Task prompt: Images in the records should be skipped while the rest is transcribed verbatim.

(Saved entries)
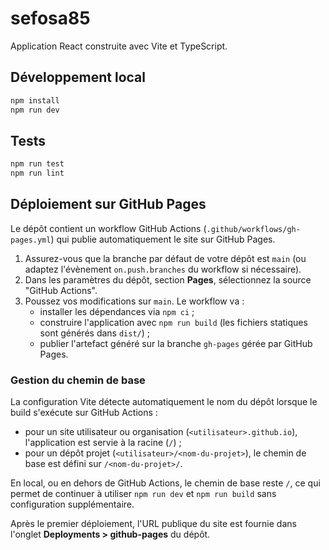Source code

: # sefosa85

Application React construite avec Vite et TypeScript.

## Développement local

```bash
npm install
npm run dev
```

## Tests

```bash
npm run test
npm run lint
```

## Déploiement sur GitHub Pages

Le dépôt contient un workflow GitHub Actions (`.github/workflows/gh-pages.yml`) qui publie automatiquement le site sur GitHub Pages.

1. Assurez-vous que la branche par défaut de votre dépôt est `main` (ou adaptez l'évènement `on.push.branches` du workflow si nécessaire).
2. Dans les paramètres du dépôt, section **Pages**, sélectionnez la source "GitHub Actions".
3. Poussez vos modifications sur `main`. Le workflow va :
   - installer les dépendances via `npm ci` ;
   - construire l'application avec `npm run build` (les fichiers statiques sont générés dans `dist/`) ;
   - publier l'artefact généré sur la branche `gh-pages` gérée par GitHub Pages.

### Gestion du chemin de base

La configuration Vite détecte automatiquement le nom du dépôt lorsque le build s'exécute sur GitHub Actions :

- pour un site utilisateur ou organisation (`<utilisateur>.github.io`), l'application est servie à la racine (`/`) ;
- pour un dépôt projet (`<utilisateur>/<nom-du-projet>`), le chemin de base est défini sur `/<nom-du-projet>/`.

En local, ou en dehors de GitHub Actions, le chemin de base reste `/`, ce qui permet de continuer à utiliser `npm run dev` et `npm run build` sans configuration supplémentaire.

Après le premier déploiement, l'URL publique du site est fournie dans l'onglet **Deployments > github-pages** du dépôt.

Exercise answer:
Source code

: # sefosa85

Application React construite avec Vite et TypeScript.

## Développement local

```bash
npm install
npm run dev
```

## Tests

```bash
npm run test
npm run lint
```

## Déploiement sur GitHub Pages

Le dépôt contient un workflow GitHub Actions (`.github/workflows/gh-pages.yml`) qui publie automatiquement le site sur GitHub Pages.

1. Assurez-vous que la branche par défaut de votre dépôt est `main` (ou adaptez l'évènement `on.push.branches` du workflow si nécessaire).
2. Dans les paramètres du dépôt, section **Pages**, sélectionnez la source "GitHub Actions".
3. Poussez vos modifications sur `main`. Le workflow va :
   - installer les dépendances via `npm ci` ;
   - construire l'application avec `npm run build` (les fichiers statiques sont générés dans `dist/`) ;
   - publier l'artefact généré sur la branche `gh-pages` gérée par GitHub Pages.

### Gestion du chemin de base

La configuration Vite détecte automatiquement le nom du dépôt lorsque le build s'exécute sur GitHub Actions :

- pour un site utilisateur ou organisation (`<utilisateur>.github.io`), l'application est servie à la racine (`/`) ;
- pour un dépôt projet (`<utilisateur>/<nom-du-projet>`), le chemin de base est défini sur `/<nom-du-projet>/`.

En local, ou en dehors de GitHub Actions, le chemin de base reste `/`, ce qui permet de continuer à utiliser `npm run dev` et `npm run build` sans configuration supplémentaire.

Après le premier déploiement, l'URL publique du site est fournie dans l'onglet **Deployments > github-pages** du dépôt.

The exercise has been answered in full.